On disait qu’un autre enfant naîtrait au début de l’hiver. Géographie allait perdre sa place elle aussi encore si petite. Se rappelant Permafrost et la première visite de maman Lou, Sylvanie savait que le baromètre des naissances annoncées était le ventre de Lou, qui se gonflait à mesure de l’imminence de l’événement. Ainsi, la raison de leur éloignement à tous les quatre était identique à celle qui avait provoqué l’exil de Sylvanie et d’Alexandre à Permafrost. Il fallait faire de la place à la maison pour accueillir un autre petit frère ou une autre petite soeur. Pour Sylvanie, ces nouveaux venus n’étaient que de parfaits étrangers, inconnus de tout le monde. Et elle ne comprenait pas pourquoi on les accueillait avec tant d’enthousiasme.

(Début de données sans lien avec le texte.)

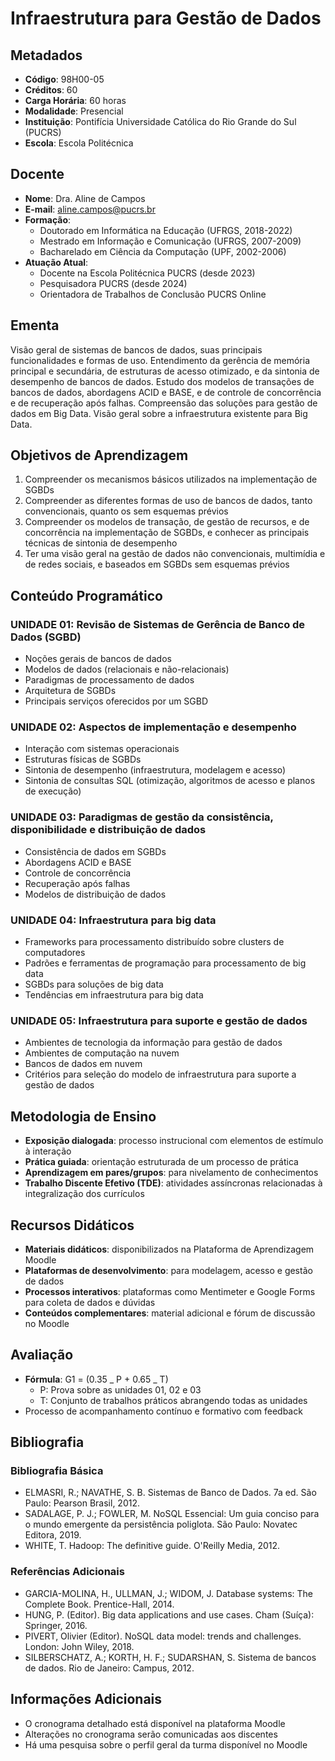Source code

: # Infraestrutura para Gestão de Dados

## Metadados

- **Código**: 98H00-05
- **Créditos**: 60
- **Carga Horária**: 60 horas
- **Modalidade**: Presencial
- **Instituição**: Pontifícia Universidade Católica do Rio Grande do Sul (PUCRS)
- **Escola**: Escola Politécnica

## Docente

- **Nome**: Dra. Aline de Campos
- **E-mail**: aline.campos@pucrs.br
- **Formação**:
  - Doutorado em Informática na Educação (UFRGS, 2018-2022)
  - Mestrado em Informação e Comunicação (UFRGS, 2007-2009)
  - Bacharelado em Ciência da Computação (UPF, 2002-2006)
- **Atuação Atual**:
  - Docente na Escola Politécnica PUCRS (desde 2023)
  - Pesquisadora PUCRS (desde 2024)
  - Orientadora de Trabalhos de Conclusão PUCRS Online

## Ementa

Visão geral de sistemas de bancos de dados, suas principais funcionalidades e formas de uso. Entendimento da gerência de memória principal e secundária, de estruturas de acesso otimizado, e da sintonia de desempenho de bancos de dados. Estudo dos modelos de transações de bancos de dados, abordagens ACID e BASE, e de controle de concorrência e de recuperação após falhas. Compreensão das soluções para gestão de dados em Big Data. Visão geral sobre a infraestrutura existente para Big Data.

## Objetivos de Aprendizagem

1. Compreender os mecanismos básicos utilizados na implementação de SGBDs
2. Compreender as diferentes formas de uso de bancos de dados, tanto convencionais, quanto os sem esquemas prévios
3. Compreender os modelos de transação, de gestão de recursos, e de concorrência na implementação de SGBDs, e conhecer as principais técnicas de sintonia de desempenho
4. Ter uma visão geral na gestão de dados não convencionais, multimídia e de redes sociais, e baseados em SGBDs sem esquemas prévios

## Conteúdo Programático

### UNIDADE 01: Revisão de Sistemas de Gerência de Banco de Dados (SGBD)

- Noções gerais de bancos de dados
- Modelos de dados (relacionais e não-relacionais)
- Paradigmas de processamento de dados
- Arquitetura de SGBDs
- Principais serviços oferecidos por um SGBD

### UNIDADE 02: Aspectos de implementação e desempenho

- Interação com sistemas operacionais
- Estruturas físicas de SGBDs
- Sintonia de desempenho (infraestrutura, modelagem e acesso)
- Sintonia de consultas SQL (otimização, algoritmos de acesso e planos de execução)

### UNIDADE 03: Paradigmas de gestão da consistência, disponibilidade e distribuição de dados

- Consistência de dados em SGBDs
- Abordagens ACID e BASE
- Controle de concorrência
- Recuperação após falhas
- Modelos de distribuição de dados

### UNIDADE 04: Infraestrutura para big data

- Frameworks para processamento distribuído sobre clusters de computadores
- Padrões e ferramentas de programação para processamento de big data
- SGBDs para soluções de big data
- Tendências em infraestrutura para big data

### UNIDADE 05: Infraestrutura para suporte e gestão de dados

- Ambientes de tecnologia da informação para gestão de dados
- Ambientes de computação na nuvem
- Bancos de dados em nuvem
- Critérios para seleção do modelo de infraestrutura para suporte a gestão de dados

## Metodologia de Ensino

- **Exposição dialogada**: processo instrucional com elementos de estímulo à interação
- **Prática guiada**: orientação estruturada de um processo de prática
- **Aprendizagem em pares/grupos**: para nivelamento de conhecimentos
- **Trabalho Discente Efetivo (TDE)**: atividades assíncronas relacionadas à integralização dos currículos

## Recursos Didáticos

- **Materiais didáticos**: disponibilizados na Plataforma de Aprendizagem Moodle
- **Plataformas de desenvolvimento**: para modelagem, acesso e gestão de dados
- **Processos interativos**: plataformas como Mentimeter e Google Forms para coleta de dados e dúvidas
- **Conteúdos complementares**: material adicional e fórum de discussão no Moodle

## Avaliação

- **Fórmula**: G1 = (0.35 _ P + 0.65 _ T)
  - P: Prova sobre as unidades 01, 02 e 03
  - T: Conjunto de trabalhos práticos abrangendo todas as unidades
- Processo de acompanhamento contínuo e formativo com feedback

## Bibliografia

### Bibliografia Básica

- ELMASRI, R.; NAVATHE, S. B. Sistemas de Banco de Dados. 7a ed. São Paulo: Pearson Brasil, 2012.
- SADALAGE, P. J.; FOWLER, M. NoSQL Essencial: Um guia conciso para o mundo emergente da persistência poliglota. São Paulo: Novatec Editora, 2019.
- WHITE, T. Hadoop: The definitive guide. O'Reilly Media, 2012.

### Referências Adicionais

- GARCIA-MOLINA, H., ULLMAN, J.; WIDOM, J. Database systems: The Complete Book. Prentice-Hall, 2014.
- HUNG, P. (Editor). Big data applications and use cases. Cham (Suíça): Springer, 2016.
- PIVERT, Olivier (Editor). NoSQL data model: trends and challenges. London: John Wiley, 2018.
- SILBERSCHATZ, A.; KORTH, H. F.; SUDARSHAN, S. Sistema de bancos de dados. Rio de Janeiro: Campus, 2012.

## Informações Adicionais

- O cronograma detalhado está disponível na plataforma Moodle
- Alterações no cronograma serão comunicadas aos discentes
- Há uma pesquisa sobre o perfil geral da turma disponível no Moodle
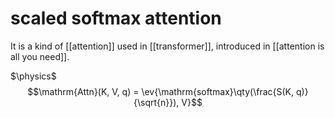# scaled softmax attention
It is a kind of [[attention]] used in [[transformer]], introduced in [[attention is all you need]].

$\physics$
$$\mathrm{Attn}(K, V, q) = \ev{\mathrm{softmax}\qty(\frac{S(K, q)}{\sqrt{n}}), V}$$
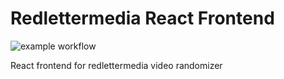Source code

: # Redlettermedia React Frontend
![example workflow](https://github.com/github/docs/actions/workflows/main.yml/badge.svg)

React frontend for redlettermedia video randomizer
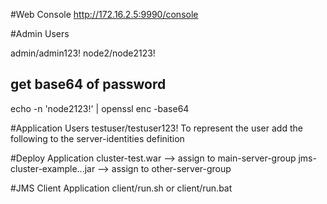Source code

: #Web Console
http://172.16.2.5:9990/console

#Admin Users

admin/admin123!
node2/node2123!

## get base64 of password

echo -n 'node2123!' | openssl enc -base64

#Application Users
testuser/testuser123!
To represent the user add the following to the server-identities definition <secret value="dGVzdHVzZXIxMjMh" />

#Deploy Application
cluster-test.war --> assign to main-server-group
jms-cluster-example...jar --> assign to other-server-group

#JMS Client Application
client/run.sh or client/run.bat
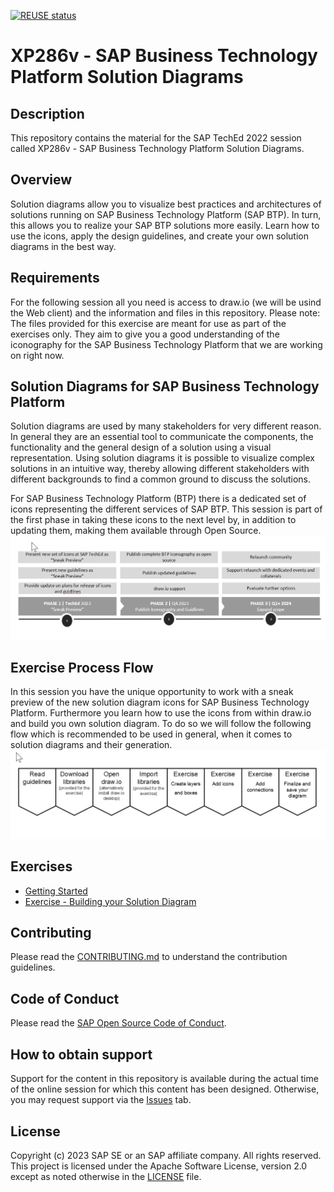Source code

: [![REUSE status](https://api.reuse.software/badge/github.com/SAP-samples/teched2023-XP286v)](https://api.reuse.software/info/github.com/SAP-samples/teched2023-XP286v)

# XP286v - SAP Business Technology Platform Solution Diagrams

## Description

This repository contains the material for the SAP TechEd 2022 session called XP286v - SAP Business Technology Platform Solution Diagrams.  

## Overview

Solution diagrams allow you to visualize best practices and architectures of solutions running on SAP Business Technology Platform (SAP BTP). In turn, this allows you to realize your SAP BTP solutions more easily. Learn how to use the icons, apply the design guidelines, and create your own solution diagrams in the best way.

## Requirements

For the following session all you need is access to draw.io (we will be usind the Web client) and the information and files in this repository. Please note: The files provided for this exercise are meant for use as part of the exercises only. They aim to give you a good understanding of the iconography for the SAP Business Technology Platform that we are working on right now.

## Solution Diagrams for SAP Business Technology Platform

Solution diagrams are used by many stakeholders for very different reason. In general they are an essential tool to communicate the components, the functionality and the general design of a solution using a visual representation. Using solution diagrams it is possible to visualize complex solutions in an intuitive way, thereby allowing different stakeholders with different backgrounds to find a common ground to discuss the solutions.

For SAP Business Technology Platform (BTP) there is a dedicated set of icons representing the different services of SAP BTP. This session is part of the first phase in taking these icons to the next level by, in addition to updating them, making them available through Open Source.
<br>![](/images/Main_01.png)

## Exercise Process Flow

In this session you have the unique opportunity to work with a sneak preview of the new solution diagram icons for SAP Business Technology Platform. Furthermore you learn how to use the icons from within draw.io and build you own solution diagram.
To do so we will follow the following flow which is recommended to be used in general, when it comes to solution diagrams and their generation.
<br>![](/images/Main_02.png)

## Exercises

- [Getting Started](exercises/ex0/)
- [Exercise - Building your Solution Diagram](exercises/ex1/)

## Contributing
Please read the [CONTRIBUTING.md](./CONTRIBUTING.md) to understand the contribution guidelines.

## Code of Conduct
Please read the [SAP Open Source Code of Conduct](https://github.com/SAP-samples/.github/blob/main/CODE_OF_CONDUCT.md).

## How to obtain support

Support for the content in this repository is available during the actual time of the online session for which this content has been designed. Otherwise, you may request support via the [Issues](../../issues) tab.

## License
Copyright (c) 2023 SAP SE or an SAP affiliate company. All rights reserved. This project is licensed under the Apache Software License, version 2.0 except as noted otherwise in the [LICENSE](LICENSES/Apache-2.0.txt) file.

Sylvanie détestait cette roue qui tournait et semblait ne devoir jamais s’arrêter. L’année précédente, il n’y avait pas eu de naissance. Elle avait eu la joie de la passer à la maison de L’Anneau d’Hier et de fréquenter l’école du coin. Année mémorable s’il en fut !

Avec l’enfant qui naîtrait cet hiver, Sylvanie compta cinq « usurpateurs » après elle, qui l’avaient imitée dans l’acte de venir au monde à travers maman Lou. Cinq oiseaux étrangers qui l’avaient poussée hors du nid. Avec les aînés, Coralie et Alexandre, la famille compterait bientôt huit enfants dont la moitié en très bas âge, et deux parents dans la trentaine ! Sylvanie avait maintenant huit ans et elle entrait une seconde fois au couvent telle une religieuse défroquée et repentie. C’était là le triste bilan de sa vie.

Cette fois, ses parents ne l’avaient pas oubliée, car ils lui avaient confié trois de leurs enfants. Avaient-ils l’intention de les perdre dans la nature et ainsi d’en jeter quatre d’un coup dans le Troubli, ou voulaient-ils vraiment que Sylvanie devienne leur mère de remplacement ? À la maison, c’était Coralie qui assumait cette fonction, avec une compétence inégalée… Sylvanie ne se sentait pas du tout à la hauteur. D’autre part, elle ne savait pas comment se créer des repères, à la manière du Petit Poucet, puisque la route qu’on lui avait fait prendre était toujours en mouvement. Comment aurait-elle pu revenir à la maison et ramener ses soeurs et son frère ? Le bruit non plus ne lui était d’aucun secours. Quand il ne criait pas comme un perdu, le train, monotone et berceur, signalait dans un leitmotiv ininterrompu la présence des rails et que le chemin était de fer.

4

La gare d’arrivée n’avait rien de commun avec celle de la ville. Elle était toute petite et n’abritait qu’un seul guichet ainsi qu’une patère où pavoisait le képi du chef de gare, quand celui-ci n’était pas en devoir.

Le « taxi » que les religieuses d’Eremo avaient envoyé à la gare pour cueillir les enfants de monsieur et madame Penn, était un char à bancs tiré par un canasson que faisait avancer péniblement un homme taciturne, de mauvais caractère et probablement sans coeur, se dit Sylvanie. C’était l’homme à tout faire du presbytère voisin du couvent. Les soeurs appréciaient sa rigidité et son efficacité. Le prix de la course serait réglé par la Directrice qui le porterait au compte des pensionnaires. Il finirait sur le bureau de papa Dou, déjà encombré de notes de cours et de factures de toutes sortes, ces dernières comme autant d’énigmes insolubles…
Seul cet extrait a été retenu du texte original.